■ **Exercise directions**
Nothing but the entries, copied exactly, should appear in the response.
** Task material follows **
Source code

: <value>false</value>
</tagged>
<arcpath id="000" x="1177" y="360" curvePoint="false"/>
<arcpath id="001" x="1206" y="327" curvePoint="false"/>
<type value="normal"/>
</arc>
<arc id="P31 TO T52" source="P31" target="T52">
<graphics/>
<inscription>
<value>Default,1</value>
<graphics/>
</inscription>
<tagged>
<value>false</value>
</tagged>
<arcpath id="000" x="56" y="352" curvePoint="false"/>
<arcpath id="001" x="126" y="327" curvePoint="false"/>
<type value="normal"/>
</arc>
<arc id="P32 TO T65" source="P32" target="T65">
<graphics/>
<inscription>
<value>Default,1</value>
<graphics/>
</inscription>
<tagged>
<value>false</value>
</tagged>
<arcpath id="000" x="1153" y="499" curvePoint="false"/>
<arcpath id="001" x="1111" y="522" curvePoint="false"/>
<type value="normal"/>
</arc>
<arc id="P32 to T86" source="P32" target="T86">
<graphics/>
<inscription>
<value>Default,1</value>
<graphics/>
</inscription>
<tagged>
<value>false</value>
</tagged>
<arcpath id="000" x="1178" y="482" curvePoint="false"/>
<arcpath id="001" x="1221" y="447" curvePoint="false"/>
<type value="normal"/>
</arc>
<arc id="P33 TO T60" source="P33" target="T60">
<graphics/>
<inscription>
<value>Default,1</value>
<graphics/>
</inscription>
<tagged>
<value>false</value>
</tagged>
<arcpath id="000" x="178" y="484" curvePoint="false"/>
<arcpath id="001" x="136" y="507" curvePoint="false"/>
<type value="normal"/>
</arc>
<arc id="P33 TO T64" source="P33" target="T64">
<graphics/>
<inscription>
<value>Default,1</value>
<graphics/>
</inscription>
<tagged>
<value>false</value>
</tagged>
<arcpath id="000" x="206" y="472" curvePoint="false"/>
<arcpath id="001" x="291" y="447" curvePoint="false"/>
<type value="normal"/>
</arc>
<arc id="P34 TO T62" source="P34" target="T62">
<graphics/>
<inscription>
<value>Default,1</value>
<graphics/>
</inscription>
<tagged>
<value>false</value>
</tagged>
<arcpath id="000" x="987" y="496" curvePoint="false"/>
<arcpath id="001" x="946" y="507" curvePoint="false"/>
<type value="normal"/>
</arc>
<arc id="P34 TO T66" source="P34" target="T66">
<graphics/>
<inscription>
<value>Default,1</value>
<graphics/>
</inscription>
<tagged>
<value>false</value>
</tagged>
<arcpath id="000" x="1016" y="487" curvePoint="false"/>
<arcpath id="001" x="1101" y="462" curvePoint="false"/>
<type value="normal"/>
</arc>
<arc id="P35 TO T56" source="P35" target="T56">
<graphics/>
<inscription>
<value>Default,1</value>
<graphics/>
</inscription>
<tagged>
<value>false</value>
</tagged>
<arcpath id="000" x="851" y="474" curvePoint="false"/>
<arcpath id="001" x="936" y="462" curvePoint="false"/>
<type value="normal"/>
** End of Task material **
■ **Solution for this problem**
Source code

: <value>false</value>
</tagged>
<arcpath id="000" x="1177" y="360" curvePoint="false"/>
<arcpath id="001" x="1206" y="327" curvePoint="false"/>
<type value="normal"/>
</arc>
<arc id="P31 TO T52" source="P31" target="T52">
<graphics/>
<inscription>
<value>Default,1</value>
<graphics/>
</inscription>
<tagged>
<value>false</value>
</tagged>
<arcpath id="000" x="56" y="352" curvePoint="false"/>
<arcpath id="001" x="126" y="327" curvePoint="false"/>
<type value="normal"/>
</arc>
<arc id="P32 TO T65" source="P32" target="T65">
<graphics/>
<inscription>
<value>Default,1</value>
<graphics/>
</inscription>
<tagged>
<value>false</value>
</tagged>
<arcpath id="000" x="1153" y="499" curvePoint="false"/>
<arcpath id="001" x="1111" y="522" curvePoint="false"/>
<type value="normal"/>
</arc>
<arc id="P32 to T86" source="P32" target="T86">
<graphics/>
<inscription>
<value>Default,1</value>
<graphics/>
</inscription>
<tagged>
<value>false</value>
</tagged>
<arcpath id="000" x="1178" y="482" curvePoint="false"/>
<arcpath id="001" x="1221" y="447" curvePoint="false"/>
<type value="normal"/>
</arc>
<arc id="P33 TO T60" source="P33" target="T60">
<graphics/>
<inscription>
<value>Default,1</value>
<graphics/>
</inscription>
<tagged>
<value>false</value>
</tagged>
<arcpath id="000" x="178" y="484" curvePoint="false"/>
<arcpath id="001" x="136" y="507" curvePoint="false"/>
<type value="normal"/>
</arc>
<arc id="P33 TO T64" source="P33" target="T64">
<graphics/>
<inscription>
<value>Default,1</value>
<graphics/>
</inscription>
<tagged>
<value>false</value>
</tagged>
<arcpath id="000" x="206" y="472" curvePoint="false"/>
<arcpath id="001" x="291" y="447" curvePoint="false"/>
<type value="normal"/>
</arc>
<arc id="P34 TO T62" source="P34" target="T62">
<graphics/>
<inscription>
<value>Default,1</value>
<graphics/>
</inscription>
<tagged>
<value>false</value>
</tagged>
<arcpath id="000" x="987" y="496" curvePoint="false"/>
<arcpath id="001" x="946" y="507" curvePoint="false"/>
<type value="normal"/>
</arc>
<arc id="P34 TO T66" source="P34" target="T66">
<graphics/>
<inscription>
<value>Default,1</value>
<graphics/>
</inscription>
<tagged>
<value>false</value>
</tagged>
<arcpath id="000" x="1016" y="487" curvePoint="false"/>
<arcpath id="001" x="1101" y="462" curvePoint="false"/>
<type value="normal"/>
</arc>
<arc id="P35 TO T56" source="P35" target="T56">
<graphics/>
<inscription>
<value>Default,1</value>
<graphics/>
</inscription>
<tagged>
<value>false</value>
</tagged>
<arcpath id="000" x="851" y="474" curvePoint="false"/>
<arcpath id="001" x="936" y="462" curvePoint="false"/>
<type value="normal"/>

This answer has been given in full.